Quando ci alleniamo correttamente e diamo il massimo, ci stanchiamo e dobbiamo riposarci per riprendere le forze. Lo stress derivante da questo carico di allenamento è positivo e viene chiamato eustress, e ci porta a migliorare le nostre prestazioni.
Nel momento in cui, invece, superiamo questo limite, incappiamo nel così detto distress, quella condizione di stress che ci porta ad una condizione di stanchezza più elevata e richiede, per recuperare, un numero superiore di ore o di giornate.
Esiste, però, una ulteriore complicazione a questo stato di sovraccarico che viene chiamato superallenamento. Si tratta di una condizione che colpisce molti sportivi, che richiedono al proprio corpo sempre di più, alimentando, oltre allo stress fisico, contemporaneamente, anche un forte stato di stress mentale.
Il culmine di questa situazione arriva a determinare un vero e proprio cedimento psicofisico dell’atleta, che richiede un recupero molto lungo. Talvolta anche di mesi.
Stabilire oggettivamente quale sia un limite, entro il quale rimanere per non incappare in questa situazione, è impossibile. Ogni sportivo dovrebbe analizzare la propria condizione di partenza, delimitando da solo, o con il proprio allenatore, i propri confini.
Per riconoscere i primi sintomi di questo stato psico-fisico, in generale bisogna fare attenzione all’incremento di apatia, perdita o eccessivo appetito, nervosismo e irritabilità, disturbi del sonno.
È necessario far rilevare questi campanelli di allarme anche dalle persone a noi vicine, perché una volta dentro la spirale è difficile comprenderne i segnali.
Oggi esistono anche degli strumenti che misurano lo stato di adattamento del corpo, valutando i parametri fisiologici.

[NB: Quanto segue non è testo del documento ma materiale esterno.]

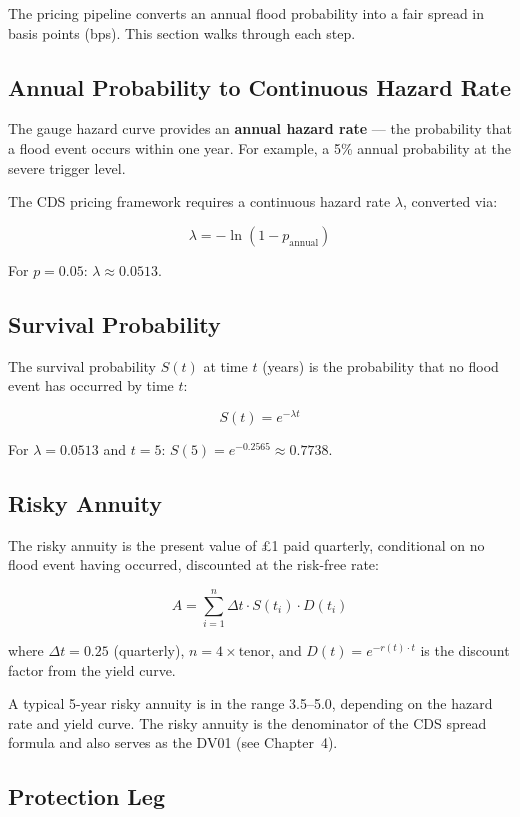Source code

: \documentclass[11pt,a4paper]{article}
\begin{document}
The pricing pipeline converts an annual flood probability into a fair
spread in basis points (bps).  This section walks through each step.

\subsection{Annual Probability to Continuous Hazard Rate}

The gauge hazard curve provides an \textbf{annual hazard rate} --- the
probability that a flood event occurs within one year.  For example, a
5\% annual probability at the severe trigger level.

The CDS pricing framework requires a continuous hazard rate $\lambda$,
converted via:

\[
  \lambda = -\ln(1 - p_{\mathrm{annual}})
\]

\noindent For $p = 0.05$: $\lambda \approx 0.0513$.

\subsection{Survival Probability}

The survival probability $S(t)$ at time $t$ (years) is the probability
that no flood event has occurred by time $t$:

\[
  S(t) = e^{-\lambda t}
\]

\noindent For $\lambda = 0.0513$ and $t = 5$: $S(5) = e^{-0.2565} \approx 0.7738$.

\subsection{Risky Annuity}

The risky annuity is the present value of \pounds1 paid quarterly, conditional
on no flood event having occurred, discounted at the risk-free rate:

\[
  A = \sum_{i=1}^{n} \Delta t \cdot S(t_i) \cdot D(t_i)
\]

\noindent where $\Delta t = 0.25$ (quarterly), $n = 4 \times \text{tenor}$,
and $D(t) = e^{-r(t) \cdot t}$ is the discount factor from the yield curve.

A typical 5-year risky annuity is in the range 3.5--5.0, depending on the
hazard rate and yield curve.  The risky annuity is the denominator of the
CDS spread formula and also serves as the DV01 (see Chapter~4).

\subsection{Protection Leg}
\end{document}
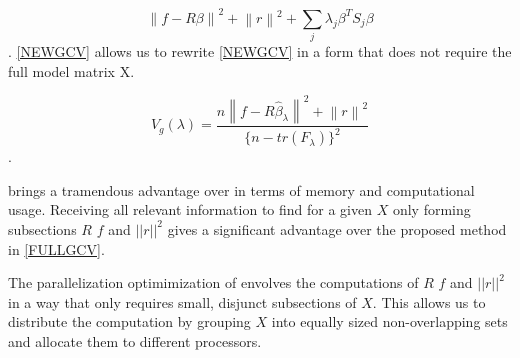 \documentclass{article}
\begin{document}
    \begin{equation} \label{NEWGCV} \left \| f- R\beta \right \|^2 + \left \| r \right \|^2 + \sum_{j}^{ } \lambda_j \beta^T S_j \beta \end{equation}. \ref{NEWGCV} allows us to rewrite \ref{NEWGCV} in a form that does not require the full model matrix X.

    \begin{equation} \label{NEWNEWGCV} V_g(\lambda) = \frac{n\left \| f-R\widehat{\beta}_\lambda \right \| ^2 + \left  \| r \right \| ^2}{\{n-tr(F_\lambda) \}^2} \end{equation}.

    \label{NEWNEWGCV} brings a tramendous advantage over \label{FULLGCV} in terms of memory and computational usage. Receiving all relevant information to find \textlambda for a given $X$ only forming subsections $R$ $f$ and $||r||^2$ gives a significant advantage over the proposed method in \ref{FULLGCV}.

    The parallelization optimimization of \label{FULLGCV} envolves the computations of $R$ $f$ and $||r||^2$ in a way that only requires small, disjunct subsections of $X$. This allows us to distribute the computation by grouping $X$ into equally sized non-overlapping sets and allocate them to different processors.
\end{document}
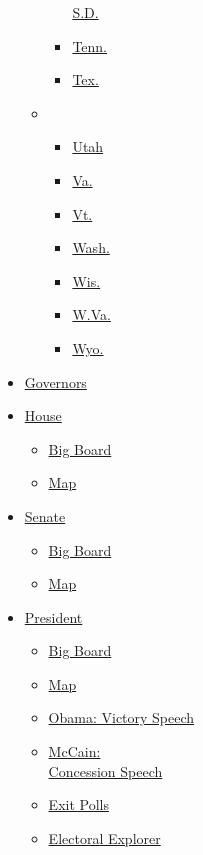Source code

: \begin{itemize}
\begin{itemize}
\begin{itemize}
      \href{../states/south-dakota.html}{S.D.}
    \item
      \href{../states/tennessee.html}{Tenn.}
    \item
      \href{../states/texas.html}{Tex.}
    \end{itemize}
  \item
    \begin{itemize}
    \tightlist
    \item
      \href{../states/utah.html}{Utah}
    \item
      \href{../states/virginia.html}{Va.}
    \item
      \href{../states/vermont.html}{Vt.}
    \item
      \href{../states/washington.html}{Wash.}
    \item
      \href{../states/wisconsin.html}{Wis.}
    \item
      \href{../states/west-virginia.html}{W.Va.}
    \item
      \href{../states/wyoming.html}{Wyo.}
    \end{itemize}
  \end{itemize}
\item
  \href{../governor/votes.html}{Governors}
\item
  \href{../house/votes.html}{House}

  \begin{itemize}
  \tightlist
  \item
    \href{../house/votes.html}{Big Board}
  \item
    \href{../house/map.html}{Map}
  \end{itemize}
\item
  \href{../senate/votes.html}{Senate}

  \begin{itemize}
  \tightlist
  \item
    \href{../senate/votes.html}{Big Board}
  \item
    \href{../senate/map.html}{Map}
  \end{itemize}
\item
  \href{votes.html}{President}

  \begin{itemize}
  \tightlist
  \item
    \href{votes.html}{Big Board}
  \item
    \href{map.html}{Map}
  \item
    \href{speeches/obama-victory-speech.html}{Obama: Victory Speech}
  \item
    \href{speeches/mccain-concession-speech.html}{McCain:\\
    Concession Speech}
  \item
    \href{exit-polls.html}{Exit Polls}
  \item
    \href{explorer.html}{Electoral Explorer}
  \end{itemize}
\end{itemize}

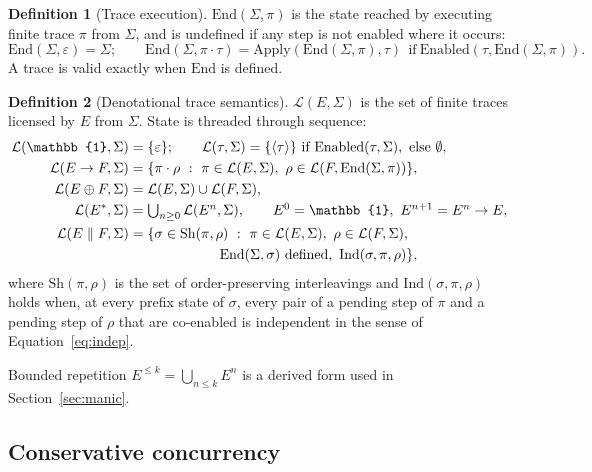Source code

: \documentclass[11pt,letterpaper]{article}
\theoremstyle{definition}
\newtheorem{definition}{Definition}
\newcommand{\St}{\Sigma}
\newcommand{\En}{\mathrm{Enabled}}
\newcommand{\Ap}{\mathrm{Apply}}
\newcommand{\End}{\mathrm{End}}
\newcommand{\Lang}{\mathcal{L}}
\begin{document}
\begin{definition}[Trace execution]
$\End(\St,\pi)$ is the state reached by executing finite trace $\pi$ from $\St$, and is undefined if any step is not enabled where it occurs:
\begin{equation}\label{eq:end}
\End(\St,\varepsilon)=\St;\qquad \End(\St,\pi\cdot\tau)=\Ap(\End(\St,\pi),\tau)\ \ \text{if}\ \En(\tau,\End(\St,\pi)).
\end{equation}
A trace is valid exactly when $\End$ is defined.
\end{definition}

\begin{definition}[Denotational trace semantics]
$\Lang(E,\St)$ is the set of finite traces licensed by $E$ from $\St$. State is threaded through sequence:
\begin{align}
\Lang(\mathbb{1},\St)&=\{\varepsilon\};\qquad \Lang(\tau,\St)=\{\langle\tau\rangle\}\ \text{if}\ \En(\tau,\St),\ \text{else}\ \emptyset, \label{eq:sem1}\\
\Lang(E\rightarrow F,\St)&=\{\pi\cdot\rho\ :\ \pi\in\Lang(E,\St),\ \rho\in\Lang(F,\End(\St,\pi))\},\\
\Lang(E\oplus F,\St)&=\Lang(E,\St)\cup\Lang(F,\St),\\
\Lang(E^{*},\St)&=\textstyle\bigcup_{n\ge0}\Lang(E^{n},\St),\qquad E^{0}=\mathbb{1},\ E^{n+1}=E^{n}\rightarrow E,\\
\Lang(E\parallel F,\St)&=\{\sigma\in\mathrm{Sh}(\pi,\rho)\ :\ \pi\in\Lang(E,\St),\ \rho\in\Lang(F,\St),\notag\\
&\hspace{6.5em}\End(\St,\sigma)\ \text{defined},\ \mathrm{Ind}(\sigma,\pi,\rho)\}, \label{eq:par}
\end{align}
where $\mathrm{Sh}(\pi,\rho)$ is the set of order-preserving interleavings and $\mathrm{Ind}(\sigma,\pi,\rho)$ holds when, at every prefix state of $\sigma$, every pair of a pending step of $\pi$ and a pending step of $\rho$ that are co-enabled is independent in the sense of Equation~\eqref{eq:indep}.
\end{definition}
Bounded repetition $E^{\le k}=\bigcup_{n\le k}E^{n}$ is a derived form used in Section~\ref{sec:manic}.

\subsection{Conservative concurrency}\label{sec:conc}
\end{document}
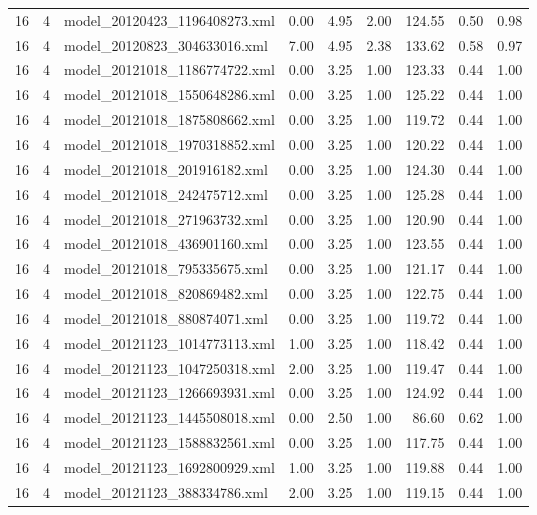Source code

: \begin{table}[ht]
\begin{tabular}{rrlrrrrrr}
   16 &   4 & model\_20120423\_1196408273.xml & 0.00 & 4.95 & 2.00 & 124.55 & 0.50 & 0.98 \\ 
   16 &   4 & model\_20120823\_304633016.xml & 7.00 & 4.95 & 2.38 & 133.62 & 0.58 & 0.97 \\ 
   16 &   4 & model\_20121018\_1186774722.xml & 0.00 & 3.25 & 1.00 & 123.33 & 0.44 & 1.00 \\ 
   16 &   4 & model\_20121018\_1550648286.xml & 0.00 & 3.25 & 1.00 & 125.22 & 0.44 & 1.00 \\ 
   16 &   4 & model\_20121018\_1875808662.xml & 0.00 & 3.25 & 1.00 & 119.72 & 0.44 & 1.00 \\ 
   16 &   4 & model\_20121018\_1970318852.xml & 0.00 & 3.25 & 1.00 & 120.22 & 0.44 & 1.00 \\ 
   16 &   4 & model\_20121018\_201916182.xml & 0.00 & 3.25 & 1.00 & 124.30 & 0.44 & 1.00 \\ 
   16 &   4 & model\_20121018\_242475712.xml & 0.00 & 3.25 & 1.00 & 125.28 & 0.44 & 1.00 \\ 
   16 &   4 & model\_20121018\_271963732.xml & 0.00 & 3.25 & 1.00 & 120.90 & 0.44 & 1.00 \\ 
   16 &   4 & model\_20121018\_436901160.xml & 0.00 & 3.25 & 1.00 & 123.55 & 0.44 & 1.00 \\ 
   16 &   4 & model\_20121018\_795335675.xml & 0.00 & 3.25 & 1.00 & 121.17 & 0.44 & 1.00 \\ 
   16 &   4 & model\_20121018\_820869482.xml & 0.00 & 3.25 & 1.00 & 122.75 & 0.44 & 1.00 \\ 
   16 &   4 & model\_20121018\_880874071.xml & 0.00 & 3.25 & 1.00 & 119.72 & 0.44 & 1.00 \\ 
   16 &   4 & model\_20121123\_1014773113.xml & 1.00 & 3.25 & 1.00 & 118.42 & 0.44 & 1.00 \\ 
   16 &   4 & model\_20121123\_1047250318.xml & 2.00 & 3.25 & 1.00 & 119.47 & 0.44 & 1.00 \\ 
   16 &   4 & model\_20121123\_1266693931.xml & 0.00 & 3.25 & 1.00 & 124.92 & 0.44 & 1.00 \\ 
   16 &   4 & model\_20121123\_1445508018.xml & 0.00 & 2.50 & 1.00 & 86.60 & 0.62 & 1.00 \\ 
   16 &   4 & model\_20121123\_1588832561.xml & 0.00 & 3.25 & 1.00 & 117.75 & 0.44 & 1.00 \\ 
   16 &   4 & model\_20121123\_1692800929.xml & 1.00 & 3.25 & 1.00 & 119.88 & 0.44 & 1.00 \\ 
   16 &   4 & model\_20121123\_388334786.xml & 2.00 & 3.25 & 1.00 & 119.15 & 0.44 & 1.00 \\ 

\end{tabular}
\end{table}

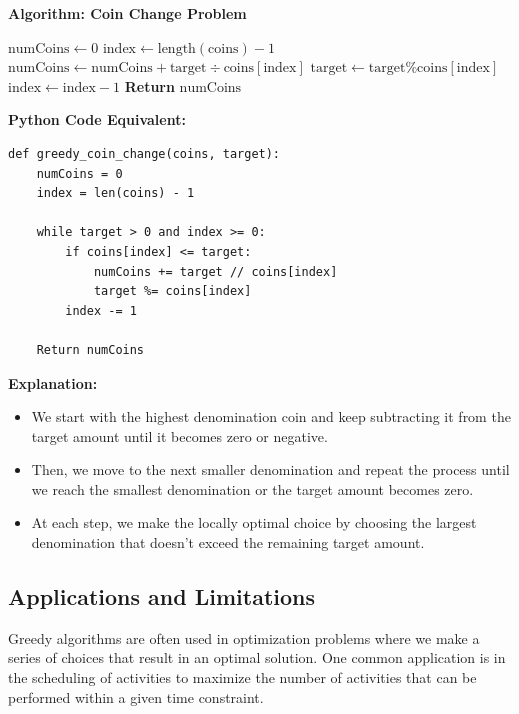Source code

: \documentclass[12pt]{book} %
\begin{document}
\textbf{Algorithm: Coin Change Problem}
\FloatBarrier
\begin{algorithm}
\caption{Greedy Coin Change Algorithm}
\begin{algorithmic}[1]
    \State $\text{numCoins} \gets 0$
    \State $\text{index} \gets \text{length}(\text{coins}) - 1$
            \State $\text{numCoins} \gets \text{numCoins} + \text{target} \div \text{coins}[\text{index}]$
            \State $\text{target} \gets \text{target} \% \text{coins}[\text{index}]$
        \EndIf
        \State $\text{index} \gets \text{index} - 1$
    \EndWhile
    \State \textbf{Return} $\text{numCoins}$
\EndProcedure
\end{algorithmic}
\end{algorithm}
\FloatBarrier
\textbf{Python Code Equivalent:}
\FloatBarrier
\begin{lstlisting}
def greedy_coin_change(coins, target):
    numCoins = 0
    index = len(coins) - 1
    
    while target > 0 and index >= 0:
        if coins[index] <= target:
            numCoins += target // coins[index]
            target %= coins[index]
        index -= 1
        
    Return numCoins

\end{lstlisting}
\FloatBarrier
\textbf{Explanation:}
\begin{itemize}
    \item We start with the highest denomination coin and keep subtracting it from the target amount until it becomes zero or negative.
    \item Then, we move to the next smaller denomination and repeat the process until we reach the smallest denomination or the target amount becomes zero.
    \item At each step, we make the locally optimal choice by choosing the largest denomination that doesn't exceed the remaining target amount.
\end{itemize}

\subsection{Applications and Limitations}
Greedy algorithms are often used in optimization problems where we make a series of choices that result in an optimal solution. One common application is in the scheduling of activities to maximize the number of activities that can be performed within a given time constraint.
\end{document}
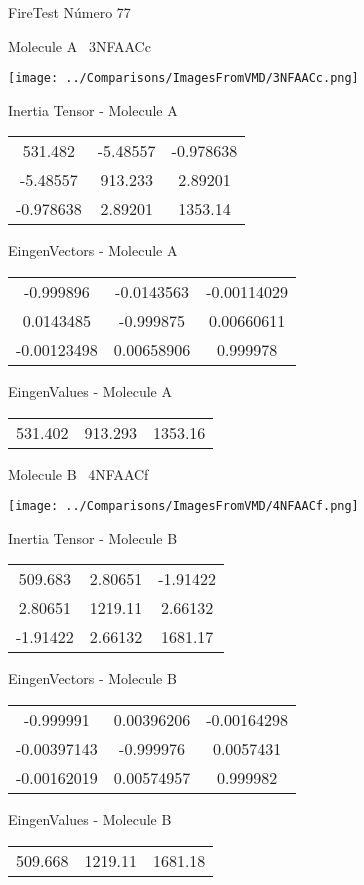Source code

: \vtab[-3cm]
\begin{center}
{\large FireTest \tab Número 77}
\end{center}
\begin{multicols}{2}
\begin{center}

Molecule A \
3NFAACc

\texttt{[image: ../Comparisons/ImagesFromVMD/3NFAACc.png]}

Inertia Tensor - Molecule A \\
\begin{tabular}{|c c c|}
531.482	 & 	-5.48557	 & 	-0.978638	 \\
-5.48557	 & 	913.233	 & 	2.89201	 \\
-0.978638	 & 	2.89201	 & 	1353.14
\end{tabular}

\vtab
 EingenVectors - Molecule A     \\
\begin{tabular}{|c c c|}
-0.999896	 & 	-0.0143563	 & 	-0.00114029	 \\
0.0143485	 & 	-0.999875	 & 	0.00660611	 \\
-0.00123498	 & 	0.00658906	 & 	0.999978
\end{tabular}

\vtab
 EingenValues - Molecule A     \\
\begin{tabular}{|c c c|}
531.402	 & 	913.293	 & 	1353.16	 \\
\end{tabular}
\columnbreak

Molecule B \
4NFAACf

\texttt{[image: ../Comparisons/ImagesFromVMD/4NFAACf.png]}

Inertia Tensor - Molecule B \\
\begin{tabular}{|c c c|}
509.683	 & 	2.80651	 & 	-1.91422	 \\
2.80651	 & 	1219.11	 & 	2.66132	 \\
-1.91422	 & 	2.66132	 & 	1681.17
\end{tabular}

\vtab
 EingenVectors - Molecule B     \\
\begin{tabular}{|c c c|}
-0.999991	 & 	0.00396206	 & 	-0.00164298	 \\
-0.00397143	 & 	-0.999976	 & 	0.0057431	 \\
-0.00162019	 & 	0.00574957	 & 	0.999982
\end{tabular}

\vtab
 EingenValues - Molecule B     \\
\begin{tabular}{|c c c|}
509.668	 & 	1219.11	 & 	1681.18	 \\
\end{tabular}

\end{center}
\end{multicols}

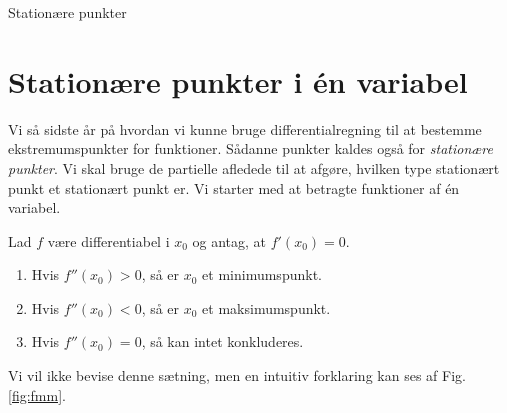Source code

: \begin{center}
\Huge
Stationære punkter
\end{center}

\section*{Stationære punkter i én variabel}

Vi så sidste år på hvordan vi kunne bruge differentialregning til at bestemme ekstremumspunkter for funktioner. Sådanne punkter kaldes også for \textit{stationære punkter}. Vi skal bruge de partielle afledede til at afgøre, hvilken type stationært punkt et stationært punkt er. Vi starter med at betragte funktioner af én variabel.

\begin{setn}
	\label{setn:1}
	Lad $f$ være differentiabel i $x_0$ og antag, at $f'(x_0) = 0$. 
	\begin{enumerate}[label=\roman*)]
		\item Hvis $f''(x_0) >0$, så er $x_0$ et minimumspunkt. 
		\item Hvis $f''(x_0)<0$, så er $x_0$ et maksimumspunkt. 
		\item Hvis $f''(x_0)=0$, så kan intet konkluderes.
	\end{enumerate}
\end{setn}
Vi vil ikke bevise denne sætning, men en intuitiv forklaring kan ses af Fig. \ref{fig:fmm}.
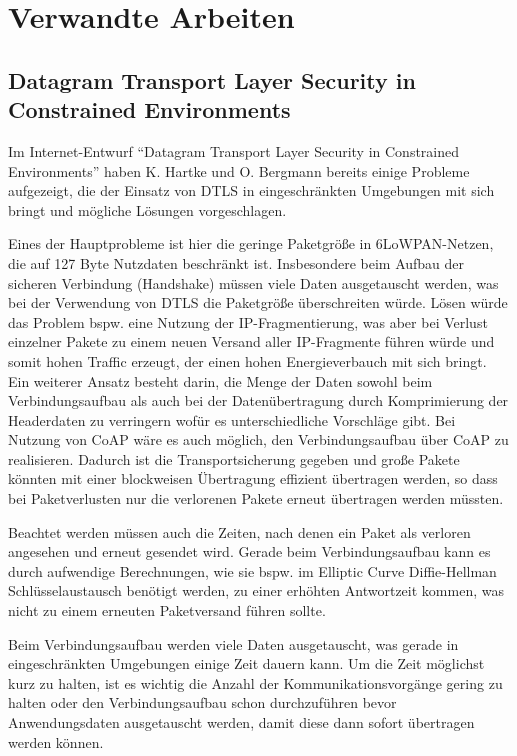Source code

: \section{Verwandte Arbeiten}

\subsection{Datagram Transport Layer Security in Constrained Environments}
Im Internet-Entwurf "`Datagram Transport Layer Security in Constrained Environments"' \cite{draftcodtls} haben K. Hartke und O. Bergmann
bereits einige Probleme aufgezeigt, die der Einsatz von DTLS in eingeschränkten Umgebungen mit sich bringt und mögliche Lösungen vorgeschlagen.

Eines der Hauptprobleme ist hier die geringe Paketgröße in 6LoWPAN-Netzen, die auf 127 Byte Nutzdaten beschränkt ist. Insbesondere beim Aufbau der
sicheren Verbindung (Handshake) müssen viele Daten ausgetauscht werden, was bei der Verwendung von DTLS die Paketgröße überschreiten würde. Lösen
würde das Problem bspw. eine Nutzung der IP-Fragmentierung, was aber bei Verlust einzelner Pakete zu einem neuen Versand aller IP-Fragmente führen
würde und somit hohen Traffic erzeugt, der einen hohen Energieverbauch mit sich bringt. Ein weiterer Ansatz besteht darin, die Menge der Daten sowohl
beim Verbindungsaufbau als auch bei der Datenübertragung durch Komprimierung der Headerdaten zu verringern wofür es unterschiedliche Vorschläge gibt.
Bei Nutzung von CoAP wäre es auch möglich, den Verbindungsaufbau über CoAP zu realisieren. Dadurch ist die Transportsicherung gegeben und große Pakete
könnten mit einer blockweisen Übertragung effizient übertragen werden, so dass bei Paketverlusten nur die verlorenen Pakete erneut übertragen werden müssten.

Beachtet werden müssen auch die Zeiten, nach denen ein Paket als verloren angesehen und erneut gesendet wird. Gerade beim Verbindungsaufbau
kann es durch aufwendige Berechnungen, wie sie bspw. im Elliptic Curve Diffie-Hellman Schlüsselaustausch benötigt werden, zu einer erhöhten
Antwortzeit kommen, was nicht zu einem erneuten Paketversand führen sollte.

Beim Verbindungsaufbau werden viele Daten ausgetauscht, was gerade in eingeschränkten Umgebungen einige Zeit dauern kann. Um die Zeit
möglichst kurz zu halten, ist es wichtig die Anzahl der Kommunikationsvorgänge gering zu halten oder den Verbindungsaufbau schon durchzuführen
bevor Anwendungsdaten ausgetauscht werden, damit diese dann sofort übertragen werden können.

Ne abbiamo parlato in altri articoli, che trattano soprattutto la misurazione della variabilità cardiaca.
Ma più che affidarsi a strumenti, è molto importante non ignorare i segnali che ci manda il nostro corpo e il riposo mirato, come ho scritto anche altre volte, non deve essere vissuto come una limitazione o un rallentamento della propria condizione atletica, ma come un vero e proprio momento allenante, necessario a raggiungere gli obiettivi che ci si è posti.